# Supplied records:
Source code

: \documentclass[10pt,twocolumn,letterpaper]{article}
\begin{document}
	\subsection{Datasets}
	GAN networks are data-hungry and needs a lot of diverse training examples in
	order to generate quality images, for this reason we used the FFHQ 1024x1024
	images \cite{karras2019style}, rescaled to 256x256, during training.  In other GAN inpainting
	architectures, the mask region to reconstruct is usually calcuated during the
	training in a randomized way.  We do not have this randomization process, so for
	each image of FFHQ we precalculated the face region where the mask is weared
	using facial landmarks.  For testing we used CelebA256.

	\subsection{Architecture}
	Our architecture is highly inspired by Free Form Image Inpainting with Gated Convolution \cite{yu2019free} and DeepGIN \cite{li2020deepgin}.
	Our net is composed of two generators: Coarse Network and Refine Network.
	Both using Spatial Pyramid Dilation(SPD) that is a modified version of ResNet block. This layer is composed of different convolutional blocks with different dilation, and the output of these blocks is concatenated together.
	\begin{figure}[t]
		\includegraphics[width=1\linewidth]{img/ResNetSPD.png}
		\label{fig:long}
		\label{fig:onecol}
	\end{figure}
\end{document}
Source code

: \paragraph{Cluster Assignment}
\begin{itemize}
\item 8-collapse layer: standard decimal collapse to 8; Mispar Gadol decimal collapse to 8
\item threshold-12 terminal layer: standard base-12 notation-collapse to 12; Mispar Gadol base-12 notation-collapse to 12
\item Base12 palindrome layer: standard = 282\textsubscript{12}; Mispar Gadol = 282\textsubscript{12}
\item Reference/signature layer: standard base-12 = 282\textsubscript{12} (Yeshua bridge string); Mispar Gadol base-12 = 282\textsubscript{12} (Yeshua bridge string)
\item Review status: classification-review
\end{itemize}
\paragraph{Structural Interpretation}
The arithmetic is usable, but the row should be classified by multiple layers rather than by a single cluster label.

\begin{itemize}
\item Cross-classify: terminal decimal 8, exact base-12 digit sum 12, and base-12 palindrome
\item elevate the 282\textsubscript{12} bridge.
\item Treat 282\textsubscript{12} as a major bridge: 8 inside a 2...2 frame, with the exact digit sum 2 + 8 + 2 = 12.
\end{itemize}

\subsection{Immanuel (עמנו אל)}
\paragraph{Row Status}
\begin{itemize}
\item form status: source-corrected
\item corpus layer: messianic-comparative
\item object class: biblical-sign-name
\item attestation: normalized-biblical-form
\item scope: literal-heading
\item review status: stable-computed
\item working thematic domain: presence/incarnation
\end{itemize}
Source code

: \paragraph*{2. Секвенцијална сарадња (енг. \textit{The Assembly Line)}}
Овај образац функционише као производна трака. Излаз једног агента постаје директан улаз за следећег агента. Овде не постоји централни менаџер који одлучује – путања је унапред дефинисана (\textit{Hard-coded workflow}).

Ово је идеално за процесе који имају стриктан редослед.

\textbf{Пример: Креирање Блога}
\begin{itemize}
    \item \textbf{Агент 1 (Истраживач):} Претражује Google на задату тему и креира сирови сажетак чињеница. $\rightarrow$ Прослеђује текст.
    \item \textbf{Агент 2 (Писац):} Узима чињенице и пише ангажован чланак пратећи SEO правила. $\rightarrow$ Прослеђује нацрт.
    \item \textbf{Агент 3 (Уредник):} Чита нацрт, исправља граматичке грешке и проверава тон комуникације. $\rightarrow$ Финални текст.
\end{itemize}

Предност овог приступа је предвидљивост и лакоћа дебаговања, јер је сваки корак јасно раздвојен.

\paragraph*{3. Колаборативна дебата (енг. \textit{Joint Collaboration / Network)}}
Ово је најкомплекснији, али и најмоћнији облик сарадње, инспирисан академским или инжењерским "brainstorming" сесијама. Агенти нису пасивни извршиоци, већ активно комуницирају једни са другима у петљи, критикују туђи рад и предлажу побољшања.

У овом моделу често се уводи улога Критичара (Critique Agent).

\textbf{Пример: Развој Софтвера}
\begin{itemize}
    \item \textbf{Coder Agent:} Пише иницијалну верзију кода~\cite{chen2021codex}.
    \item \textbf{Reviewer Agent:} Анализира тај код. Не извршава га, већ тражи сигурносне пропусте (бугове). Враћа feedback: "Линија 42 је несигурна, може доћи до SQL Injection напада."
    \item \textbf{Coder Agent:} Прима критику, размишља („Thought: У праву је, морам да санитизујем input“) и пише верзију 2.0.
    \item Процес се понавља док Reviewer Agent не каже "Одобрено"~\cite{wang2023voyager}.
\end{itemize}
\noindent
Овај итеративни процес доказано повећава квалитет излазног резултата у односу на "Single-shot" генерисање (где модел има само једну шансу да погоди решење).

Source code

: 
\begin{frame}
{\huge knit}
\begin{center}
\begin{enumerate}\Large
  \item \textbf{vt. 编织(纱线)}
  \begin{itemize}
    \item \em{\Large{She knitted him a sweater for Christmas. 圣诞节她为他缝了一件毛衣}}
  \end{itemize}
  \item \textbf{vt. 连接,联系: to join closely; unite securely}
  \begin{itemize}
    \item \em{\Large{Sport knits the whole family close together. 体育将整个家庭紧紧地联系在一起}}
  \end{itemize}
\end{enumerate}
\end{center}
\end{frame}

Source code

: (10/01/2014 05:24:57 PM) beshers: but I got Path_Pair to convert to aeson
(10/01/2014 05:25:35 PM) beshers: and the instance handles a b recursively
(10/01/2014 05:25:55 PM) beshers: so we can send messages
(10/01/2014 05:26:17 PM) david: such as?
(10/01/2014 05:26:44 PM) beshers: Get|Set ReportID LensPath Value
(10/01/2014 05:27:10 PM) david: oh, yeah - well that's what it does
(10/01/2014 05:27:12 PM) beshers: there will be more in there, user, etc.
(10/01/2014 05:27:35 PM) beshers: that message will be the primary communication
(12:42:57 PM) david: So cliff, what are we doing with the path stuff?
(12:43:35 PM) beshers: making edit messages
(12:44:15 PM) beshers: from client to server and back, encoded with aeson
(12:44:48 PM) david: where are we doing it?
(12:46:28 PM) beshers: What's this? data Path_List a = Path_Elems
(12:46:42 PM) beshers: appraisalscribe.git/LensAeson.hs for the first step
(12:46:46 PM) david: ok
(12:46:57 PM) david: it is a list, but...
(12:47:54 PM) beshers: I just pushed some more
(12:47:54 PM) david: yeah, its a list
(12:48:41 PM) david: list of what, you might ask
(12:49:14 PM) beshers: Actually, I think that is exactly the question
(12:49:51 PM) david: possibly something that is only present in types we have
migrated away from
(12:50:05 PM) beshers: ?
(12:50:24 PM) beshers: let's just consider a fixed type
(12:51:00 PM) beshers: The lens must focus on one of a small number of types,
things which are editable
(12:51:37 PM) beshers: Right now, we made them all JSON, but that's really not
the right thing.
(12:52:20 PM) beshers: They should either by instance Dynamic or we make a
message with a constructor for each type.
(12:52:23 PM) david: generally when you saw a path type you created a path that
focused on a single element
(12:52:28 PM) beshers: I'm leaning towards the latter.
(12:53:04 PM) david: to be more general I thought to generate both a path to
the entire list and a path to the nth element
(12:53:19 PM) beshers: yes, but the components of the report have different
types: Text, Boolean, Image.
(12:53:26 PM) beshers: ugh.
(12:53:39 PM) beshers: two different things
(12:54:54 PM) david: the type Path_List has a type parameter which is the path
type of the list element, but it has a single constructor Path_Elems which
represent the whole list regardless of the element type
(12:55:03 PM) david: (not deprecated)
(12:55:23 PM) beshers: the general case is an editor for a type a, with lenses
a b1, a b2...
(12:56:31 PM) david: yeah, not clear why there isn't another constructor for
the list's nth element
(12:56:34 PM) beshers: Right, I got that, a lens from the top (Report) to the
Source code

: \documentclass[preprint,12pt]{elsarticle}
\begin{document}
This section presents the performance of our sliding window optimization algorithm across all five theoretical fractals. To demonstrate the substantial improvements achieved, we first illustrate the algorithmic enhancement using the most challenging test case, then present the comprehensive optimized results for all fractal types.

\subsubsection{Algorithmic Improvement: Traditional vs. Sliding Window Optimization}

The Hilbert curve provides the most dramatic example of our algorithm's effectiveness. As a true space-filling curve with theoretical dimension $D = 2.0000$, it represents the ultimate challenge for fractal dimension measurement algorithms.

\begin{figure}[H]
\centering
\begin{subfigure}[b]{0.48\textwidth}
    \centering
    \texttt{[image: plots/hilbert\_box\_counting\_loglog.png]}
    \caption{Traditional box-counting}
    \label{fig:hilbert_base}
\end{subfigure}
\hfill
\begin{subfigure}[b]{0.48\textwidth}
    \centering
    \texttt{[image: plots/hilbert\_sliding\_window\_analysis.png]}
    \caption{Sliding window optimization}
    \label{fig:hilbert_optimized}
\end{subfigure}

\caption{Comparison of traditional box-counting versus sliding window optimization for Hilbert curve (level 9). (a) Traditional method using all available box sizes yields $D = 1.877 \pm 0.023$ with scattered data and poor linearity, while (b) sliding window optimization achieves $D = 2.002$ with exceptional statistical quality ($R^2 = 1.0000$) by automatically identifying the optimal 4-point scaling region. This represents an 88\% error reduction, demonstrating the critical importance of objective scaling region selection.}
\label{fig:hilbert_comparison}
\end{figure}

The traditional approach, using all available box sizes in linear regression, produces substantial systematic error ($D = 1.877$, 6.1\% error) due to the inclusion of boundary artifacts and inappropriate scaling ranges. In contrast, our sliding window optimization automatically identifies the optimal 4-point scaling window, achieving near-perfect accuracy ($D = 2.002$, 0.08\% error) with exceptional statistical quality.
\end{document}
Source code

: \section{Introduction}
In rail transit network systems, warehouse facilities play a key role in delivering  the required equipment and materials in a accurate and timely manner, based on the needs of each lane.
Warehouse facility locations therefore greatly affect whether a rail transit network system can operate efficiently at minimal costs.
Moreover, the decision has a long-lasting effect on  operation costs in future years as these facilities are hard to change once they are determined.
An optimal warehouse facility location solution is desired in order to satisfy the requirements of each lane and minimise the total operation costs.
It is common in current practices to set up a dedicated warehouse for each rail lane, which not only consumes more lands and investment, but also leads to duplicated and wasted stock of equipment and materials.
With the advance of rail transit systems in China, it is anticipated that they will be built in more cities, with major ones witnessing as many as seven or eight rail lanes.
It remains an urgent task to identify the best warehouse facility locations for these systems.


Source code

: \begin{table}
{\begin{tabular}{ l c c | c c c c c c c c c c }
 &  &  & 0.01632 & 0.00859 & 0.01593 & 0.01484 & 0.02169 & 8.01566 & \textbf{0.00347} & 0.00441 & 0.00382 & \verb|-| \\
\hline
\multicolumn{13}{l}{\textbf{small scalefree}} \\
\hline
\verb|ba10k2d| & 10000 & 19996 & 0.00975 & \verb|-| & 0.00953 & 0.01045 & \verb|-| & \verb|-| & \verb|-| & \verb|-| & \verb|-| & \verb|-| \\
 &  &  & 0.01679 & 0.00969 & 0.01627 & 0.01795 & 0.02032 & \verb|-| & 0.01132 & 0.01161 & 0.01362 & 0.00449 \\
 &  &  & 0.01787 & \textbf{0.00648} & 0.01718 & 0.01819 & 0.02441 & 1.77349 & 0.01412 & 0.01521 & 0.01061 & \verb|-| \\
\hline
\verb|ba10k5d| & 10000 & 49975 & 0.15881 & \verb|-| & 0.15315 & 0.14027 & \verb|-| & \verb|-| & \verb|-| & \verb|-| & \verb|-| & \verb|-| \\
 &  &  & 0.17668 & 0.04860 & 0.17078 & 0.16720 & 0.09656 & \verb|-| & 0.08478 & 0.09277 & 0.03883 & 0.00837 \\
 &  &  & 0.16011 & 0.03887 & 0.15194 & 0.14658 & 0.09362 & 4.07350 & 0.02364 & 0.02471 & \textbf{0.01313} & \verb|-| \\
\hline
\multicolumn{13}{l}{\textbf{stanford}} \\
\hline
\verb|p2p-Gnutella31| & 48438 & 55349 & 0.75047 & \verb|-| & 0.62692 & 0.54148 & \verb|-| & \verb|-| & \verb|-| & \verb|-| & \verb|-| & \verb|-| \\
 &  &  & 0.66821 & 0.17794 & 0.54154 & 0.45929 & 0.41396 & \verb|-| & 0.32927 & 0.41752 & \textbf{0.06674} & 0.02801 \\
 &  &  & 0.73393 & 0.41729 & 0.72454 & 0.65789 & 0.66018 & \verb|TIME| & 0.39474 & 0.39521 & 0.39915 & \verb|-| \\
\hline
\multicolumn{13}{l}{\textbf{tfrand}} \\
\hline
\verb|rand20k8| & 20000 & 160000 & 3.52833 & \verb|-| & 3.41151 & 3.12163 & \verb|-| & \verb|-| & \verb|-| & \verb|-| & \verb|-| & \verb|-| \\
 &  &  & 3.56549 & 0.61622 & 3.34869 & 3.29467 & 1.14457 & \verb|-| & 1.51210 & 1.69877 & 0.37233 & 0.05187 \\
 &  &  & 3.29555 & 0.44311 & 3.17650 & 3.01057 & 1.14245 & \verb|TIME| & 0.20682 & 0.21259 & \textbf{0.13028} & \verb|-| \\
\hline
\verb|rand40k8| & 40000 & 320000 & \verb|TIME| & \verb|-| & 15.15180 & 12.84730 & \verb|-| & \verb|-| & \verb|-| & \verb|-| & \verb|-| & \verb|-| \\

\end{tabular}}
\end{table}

# What is required:
If a line in the listing has "have" in it, report that line.

# Response to this exercise:
	training in a randomized way.  We do not have this randomization process, so for
(12:49:51 PM) david: possibly something that is only present in types we have
(12:53:19 PM) beshers: yes, but the components of the report have different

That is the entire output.